What are the requirements to move a Hexagon SF7107? I don't have the original shipping braces. Can I purchase new ones? Does a technician have to over see the move? Or just recalibrate it after it's moved?
If you have a 7.10.7 SF, it's designed to be somewhat mobile. By somewhat, I mean rolling it into another room, across the shop floor, whatever. Basically, if you can push it by hand, you should be fine. If you're trying to move via vehicle, call Hexagon.
Are you certain you don't have the brackets? I don't know the specific design of that model, but I know for certain that on most other moveable machines, particularly the Sheffield Discovery, the installing tech almost always put the shipping brackets in the base. The Discovery brackets weren't all that large, either, mostly strategically spaced blocks a couple inches long.

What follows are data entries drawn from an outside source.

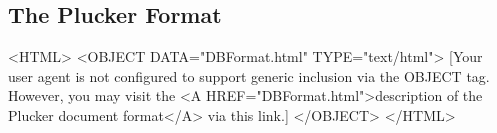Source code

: %
%
\begin{htmlonly}
\chapter{The Plucker Format}
\end{htmlonly}

\begin{rawhtml}
<HTML>
<OBJECT DATA="DBFormat.html" TYPE="text/html">
[Your user agent is not configured to support generic inclusion via the OBJECT tag.  However, you may visit the <A HREF="DBFormat.html">description of the Plucker document format</A> via this link.]
</OBJECT>
</HTML>
\end{rawhtml}
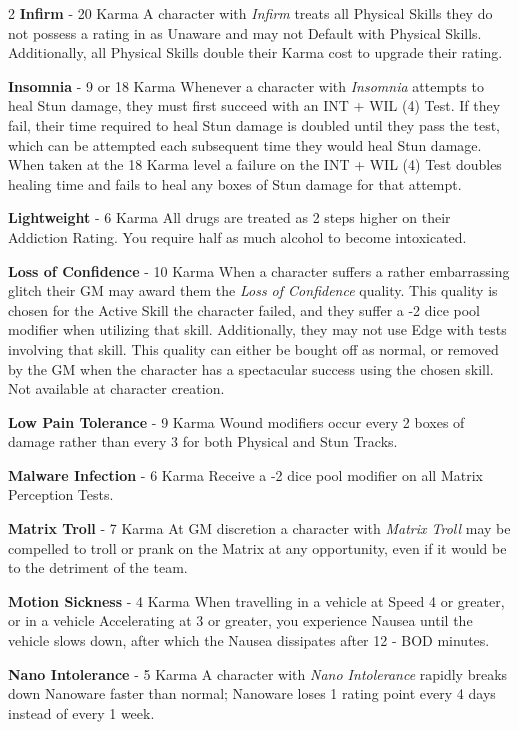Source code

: \documentclass[
  oneside]{article}
\begin{document}
\begin{multicols}{2}
\textbf{Infirm} - 20 Karma A character with
\emph{Infirm} treats all Physical Skills they do
not possess a rating in as Unaware and may not
Default with Physical Skills. Additionally, all
Physical Skills double their Karma cost to upgrade
their rating.

\textbf{Insomnia} - 9 or 18 Karma Whenever a
character with \emph{Insomnia} attempts to heal
Stun damage, they must first succeed with an INT +
WIL (4) Test. If they fail, their time required to
heal Stun damage is doubled until they pass the
test, which can be attempted each subsequent time
they would heal Stun damage. When taken at the 18
Karma level a failure on the INT + WIL (4) Test
doubles healing time and fails to heal any boxes
of Stun damage for that attempt.

\textbf{Lightweight} - 6 Karma All drugs are
treated as 2 steps higher on their Addiction
Rating. You require half as much alcohol to become
intoxicated.

\textbf{Loss of Confidence} - 10 Karma When a
character suffers a rather embarrassing glitch
their GM may award them the \emph{Loss of
Confidence} quality. This quality is chosen for
the Active Skill the character failed, and they
suffer a -2 dice pool modifier when utilizing that
skill. Additionally, they may not use Edge with
tests involving that skill. This quality can
either be bought off as normal, or removed by the
GM when the character has a spectacular success
using the chosen skill. Not available at character
creation.

\textbf{Low Pain Tolerance} - 9 Karma Wound
modifiers occur every 2 boxes of damage rather
than every 3 for both Physical and Stun Tracks.

\textbf{Malware Infection} - 6 Karma Receive a -2
dice pool modifier on all Matrix Perception Tests.

\textbf{Matrix Troll} - 7 Karma At GM discretion a
character with \emph{Matrix Troll} may be
compelled to troll or prank on the Matrix at any
opportunity, even if it would be to the detriment
of the team.

\textbf{Motion Sickness} - 4 Karma When travelling
in a vehicle at Speed 4 or greater, or in a
vehicle Accelerating at 3 or greater, you
experience Nausea until the vehicle slows down,
after which the Nausea dissipates after 12 - BOD
minutes.

\textbf{Nano Intolerance} - 5 Karma A character
with \emph{Nano Intolerance} rapidly breaks down
Nanoware faster than normal; Nanoware loses 1
rating point every 4 days instead of every 1 week.


\end{multicols}
\end{document}
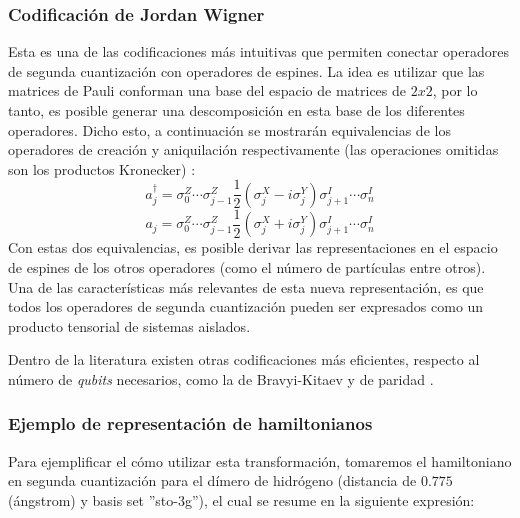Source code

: \subsubsection{Codificación de Jordan Wigner}
Esta es una de las codificaciones más intuitivas que permiten conectar operadores de segunda cuantización con operadores de espines. La idea es utilizar que las matrices de Pauli conforman una base del espacio de matrices de $2x2$, por lo tanto, es posible generar una descomposición en esta base de los diferentes operadores. Dicho esto, a continuación se mostrarán equivalencias de los operadores de creación y aniquilación respectivamente (las operaciones omitidas son los productos Kronecker) \cite{Lana}:
\begin{equation*}
    a_j^{\dag} = \sigma_0^Z \cdots \sigma^Z_{j-1} \frac{1}{2}(\sigma^X_j -i\sigma^Y_j) \sigma^I_{j+1} \cdots \sigma^I_{n} 
\end{equation*}
\begin{equation*}
    a_j = \sigma^Z_0 \cdots \sigma^Z_{j-1}  \frac{1}{2}(\sigma^X_j +i\sigma^Y_j) \sigma^I_{j+1} \cdots \sigma^I_{n}
\end{equation*}
Con estas dos equivalencias, es posible derivar las representaciones en el espacio de espines de los otros operadores (como el número de partículas entre otros). Una de las características más relevantes de esta nueva representación, es que todos los operadores de segunda cuantización pueden ser expresados como un producto tensorial de sistemas aislados. 

Dentro de la literatura existen otras codificaciones más eficientes, respecto al número de \textit{qubits} necesarios, como la de Bravyi-Kitaev y de paridad \cite{JW-BK-COD}.

\subsubsection{Ejemplo de representación de hamiltonianos}

Para ejemplificar el cómo utilizar esta transformación, tomaremos el hamiltoniano en segunda cuantización para el dímero de hidrógeno (distancia de $0.775$ (ángstrom) y basis set ''sto-3g''), el cual se resume en la siguiente expresión:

I think what I would do, if I and a few others decided to move my CMM's ourselves. I would bring a couple cases of beer, buy some Red SOLO cups, so that after we move it, we can at least use the CMM as a beer pong table afterwards, because I believe that would be all it would be good for.
I'm moving it about 100 feet across the shop floor, but it doesn't have wheels. There are some removable panels at the bottom, so I'll check under there for the shipping braces. I wasn't here when it was originally installed.

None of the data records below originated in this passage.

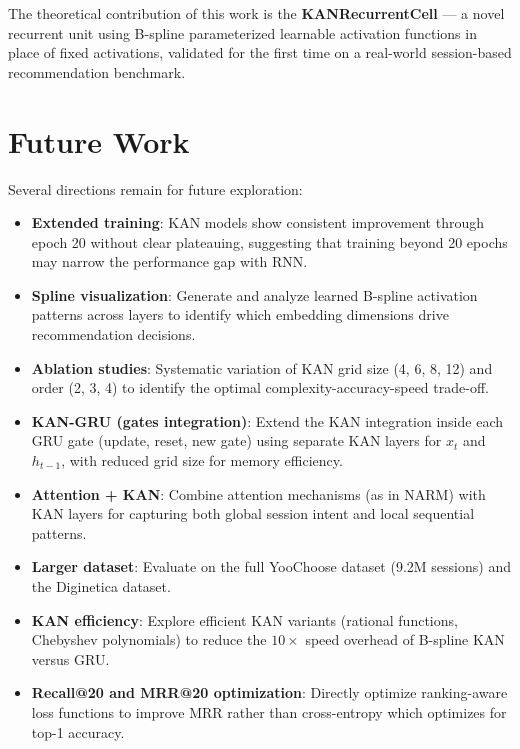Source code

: \documentclass[12pt,a4paper]{report}
\begin{document}
The theoretical contribution of this work is the \textbf{KANRecurrentCell} ---
a novel recurrent unit using B-spline parameterized learnable activation functions
in place of fixed activations, validated for the first time on a real-world
session-based recommendation benchmark.

\section{Future Work}

Several directions remain for future exploration:

\begin{itemize}
    \item \textbf{Extended training}: KAN models show consistent improvement
          through epoch 20 without clear plateauing, suggesting that training
          beyond 20 epochs may narrow the performance gap with RNN.
    \item \textbf{Spline visualization}: Generate and analyze learned B-spline
          activation patterns across layers to identify which embedding dimensions
          drive recommendation decisions.
    \item \textbf{Ablation studies}: Systematic variation of KAN grid size
          (4, 6, 8, 12) and order (2, 3, 4) to identify the optimal
          complexity-accuracy-speed trade-off.
    \item \textbf{KAN-GRU (gates integration)}: Extend the KAN integration inside
          each GRU gate (update, reset, new gate) using separate KAN layers for
          $x_t$ and $h_{t-1}$, with reduced grid size for memory efficiency.
    \item \textbf{Attention + KAN}: Combine attention mechanisms (as in NARM)
          with KAN layers for capturing both global session intent and local
          sequential patterns.
    \item \textbf{Larger dataset}: Evaluate on the full YooChoose dataset
          (9.2M sessions) and the Diginetica dataset.
    \item \textbf{KAN efficiency}: Explore efficient KAN variants (rational
          functions, Chebyshev polynomials) to reduce the $10\times$ speed
          overhead of B-spline KAN versus GRU.
    \item \textbf{Recall@20 and MRR@20 optimization}: Directly optimize
          ranking-aware loss functions to improve MRR rather than cross-entropy
          which optimizes for top-1 accuracy.
\end{itemize}
\end{document}
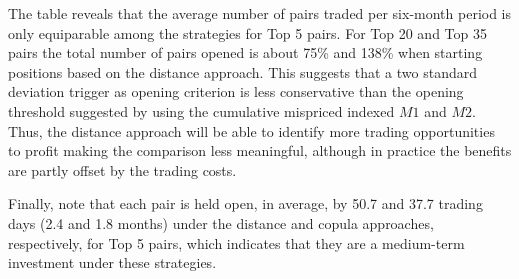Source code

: \documentclass[a4paper,12pt]{report}
\begin{document}
\begin{refsection}
The table reveals that the average number of pairs traded per six-month period is only equiparable among the strategies for Top 5 pairs. For Top 20 and Top 35 pairs the total number of pairs opened is about 75\% and 138\% when starting positions based on the distance approach. This suggests that a two standard deviation trigger as opening criterion is less conservative than the opening threshold suggested by \citet*{rf15} using the cumulative mispriced indexed $M1$ and $M2$. Thus, the distance approach will be able to identify more trading opportunities to profit making the comparison less meaningful, although in practice the benefits are partly offset by the trading costs.


%	
%	
%	
%	

Finally, note that each pair is held open, in average, by 50.7 and 37.7 trading days (2.4 and 1.8 months) under the distance and copula approaches, respectively, for Top 5 pairs, which indicates that they are a medium-term investment under these strategies.\\


\end{refsection}
\end{document}

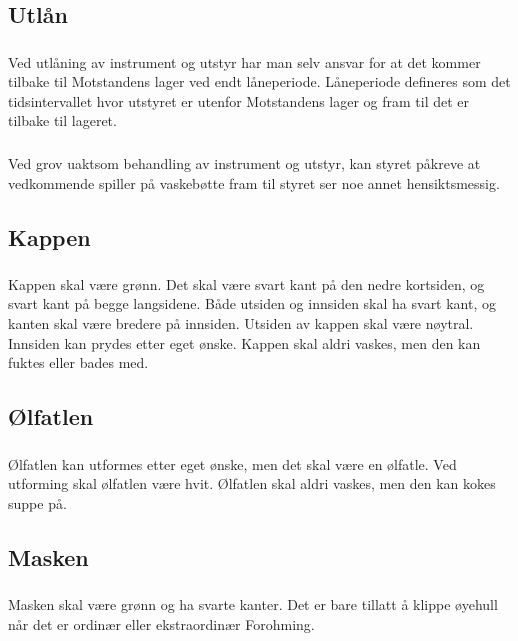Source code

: \documentclass{article}
\newenvironment{statute}[1][]
    {
        \titleformat{\subsubsection}[runin]{\normalfont}{\hspace{1pt}\textit{\S\hspace{5pt}\thesubsubsection}}{0pt}{\rule{4pt}{0pt}}{}
        \subsubsection{}#1
        \begin{minipage}[t]{0.9\linewidth}
    }
    {
        \end{minipage}
        
        \ignorespacesafterend
    }
\begin{document}
        \subsection{Utlån}
                \begin{statute}
                    Ved utlåning av instrument og utstyr har man selv ansvar for at det kommer tilbake til Motstandens lager ved endt låneperiode. Låneperiode defineres som det tidsintervallet hvor utstyret er utenfor Motstandens lager og fram til det er tilbake til lageret.
                \end{statute}
                \begin{statute}
                    Ved grov uaktsom behandling av instrument og utstyr, kan styret påkreve at vedkommende spiller på vaskebøtte fram til styret ser noe annet hensiktsmessig. 
                \end{statute}

            
        \subsection{Kappen}
                \begin{statute}
                    Kappen skal være grønn. Det skal være svart kant på den nedre kortsiden, og svart kant på begge langsidene. Både utsiden og innsiden skal ha svart kant, og kanten skal være bredere på innsiden. Utsiden av kappen skal være nøytral. Innsiden kan prydes etter eget ønske. Kappen skal aldri vaskes, men den kan fuktes eller bades med.
                \end{statute}

        \subsection{Ølfatlen}
            \begin{statute}
                Ølfatlen kan utformes etter eget ønske, men det skal være en ølfatle. Ved utforming skal ølfatlen være hvit. Ølfatlen skal aldri vaskes, men den kan kokes suppe på.
            \end{statute}
            
        \subsection{Masken}
            \begin{statute}
                Masken skal være grønn og ha svarte kanter. Det er bare tillatt å klippe øyehull når det er ordinær eller ekstraordinær Forohming.
            \end{statute}
           
\end{document}
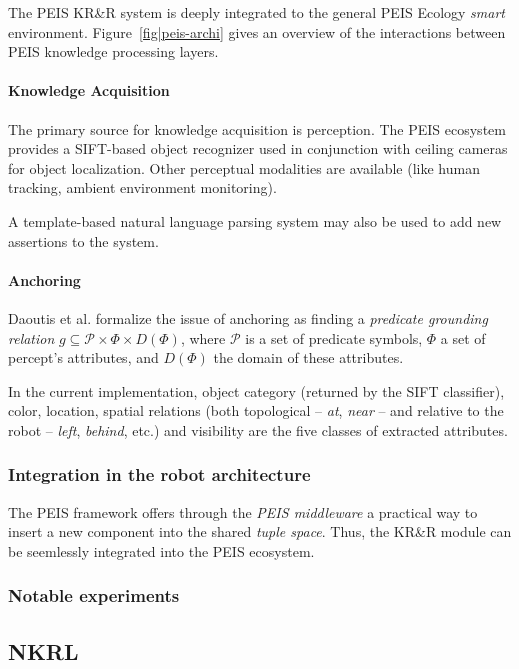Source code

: \documentclass[a4paper, twocolumn]{article}
\begin{document}
The PEIS KR\&R system is deeply integrated to the general PEIS Ecology
\emph{smart} environment. Figure~\ref{fig|peis-archi} gives an overview of the
interactions between PEIS knowledge processing layers.

\paragraph{Knowledge Acquisition} The primary source for knowledge acquisition
is perception.  The PEIS ecosystem provides a SIFT-based object recognizer used
in conjunction with ceiling cameras for object localization.  Other perceptual
modalities are available (like human tracking, ambient environment monitoring).

A template-based natural language parsing system may also be used to add new
assertions to the system.

\paragraph{Anchoring} Daoutis et al. formalize the issue of anchoring as
finding a \emph{predicate grounding relation} $g \subseteq \mathcal{P} \times
\Phi \times D(\Phi)$, where $\mathcal{P}$ is a set of predicate symbols, $\Phi$
a set of percept's attributes, and $D(\Phi)$ the domain of these attributes.

In the current implementation, object category (returned by the SIFT
classifier), color, location, spatial relations (both topological -- \emph{at},
\emph{near} -- and relative to the robot -- \emph{left}, \emph{behind}, etc.)
and visibility are the five classes of extracted attributes.

\subsubsection{Integration in the robot architecture}
\label{sect|peis-integration}

The PEIS framework offers through the \emph{PEIS middleware} a practical way to
insert a new component into the shared \emph{tuple space}.  Thus, the KR\&R
module can be seemlessly integrated into the PEIS ecosystem.

\subsubsection{Notable experiments}
\label{sect|peis-expe}

\subsection{NKRL}
\label{sect|nkrl}
\end{document}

I've been part of two 7.10.7 moves, and one 10.22.10. One small one moved across the shop via forklift. We had Hexagon in to secure it for the move. The other moved 20 feet across the room (swapped places with the big machine basically). We did that ourselves (the little one and the big one), with heavy machinery rollers. All you need is a bottle jack, the rollers, and some 4x4s.
Any big moves that require lifting with a forklift and moving across potentially uneven terrain should certainly be done with locking brackets and by professionals.

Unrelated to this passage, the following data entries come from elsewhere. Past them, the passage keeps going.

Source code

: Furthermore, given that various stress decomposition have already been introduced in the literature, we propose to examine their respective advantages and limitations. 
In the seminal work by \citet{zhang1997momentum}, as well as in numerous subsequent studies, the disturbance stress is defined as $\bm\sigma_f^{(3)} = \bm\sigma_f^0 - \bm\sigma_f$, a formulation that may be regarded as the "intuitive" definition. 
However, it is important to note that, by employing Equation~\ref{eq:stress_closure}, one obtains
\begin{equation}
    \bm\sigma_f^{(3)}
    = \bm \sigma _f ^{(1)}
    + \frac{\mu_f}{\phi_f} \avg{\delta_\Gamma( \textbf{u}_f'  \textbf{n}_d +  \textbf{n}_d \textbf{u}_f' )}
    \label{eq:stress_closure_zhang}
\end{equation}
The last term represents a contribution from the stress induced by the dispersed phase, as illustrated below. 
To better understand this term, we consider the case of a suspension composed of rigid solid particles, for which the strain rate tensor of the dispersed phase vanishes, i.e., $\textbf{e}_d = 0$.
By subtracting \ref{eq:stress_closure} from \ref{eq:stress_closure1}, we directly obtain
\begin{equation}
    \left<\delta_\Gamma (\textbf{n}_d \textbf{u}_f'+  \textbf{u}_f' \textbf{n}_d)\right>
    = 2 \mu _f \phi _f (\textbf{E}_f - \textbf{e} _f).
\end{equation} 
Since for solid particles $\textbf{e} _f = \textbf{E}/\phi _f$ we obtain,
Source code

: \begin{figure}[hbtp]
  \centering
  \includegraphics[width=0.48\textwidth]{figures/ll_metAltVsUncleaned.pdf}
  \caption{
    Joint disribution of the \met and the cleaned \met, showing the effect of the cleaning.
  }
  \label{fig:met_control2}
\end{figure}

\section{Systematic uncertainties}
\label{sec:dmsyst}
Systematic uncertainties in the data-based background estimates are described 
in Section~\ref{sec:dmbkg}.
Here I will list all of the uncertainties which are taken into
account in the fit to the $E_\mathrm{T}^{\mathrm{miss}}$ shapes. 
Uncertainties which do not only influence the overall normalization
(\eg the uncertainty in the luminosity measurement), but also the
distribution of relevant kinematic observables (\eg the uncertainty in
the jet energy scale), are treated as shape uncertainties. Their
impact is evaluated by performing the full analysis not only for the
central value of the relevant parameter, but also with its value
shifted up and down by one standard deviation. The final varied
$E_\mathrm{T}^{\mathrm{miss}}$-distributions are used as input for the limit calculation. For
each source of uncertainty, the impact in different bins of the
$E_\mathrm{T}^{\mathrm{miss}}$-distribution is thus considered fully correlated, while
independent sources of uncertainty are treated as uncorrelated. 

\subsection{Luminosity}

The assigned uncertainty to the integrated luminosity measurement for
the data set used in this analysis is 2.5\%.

Any move, period, should be immediately followed by calibration. (By immediately I mean after giving the machine time to settle and before using it to measure parts, not the second it's in place...)
I somewhat agree with you, Random, but still wouldn't encourage this, even if it has wheels. One person understands what you wrote and would be careful. Problem is that one person won't move that machine alone. While people moving it would say "its got wheels" or "we're just moving it 50 feet" kinda lies in the best catch phrase ever "Hold my beer, and watch this!!"
I've moved Discoveries, 8s, 12s, and 28s, more times than I care to recall, they're tanks. Don't know much about the SFs, the "replacements", as evidenced that I didn't know the D-28 equivalent OP has doesn't have wheels, but am pretty comfortable that if they say they can be rolled, they can be rolled.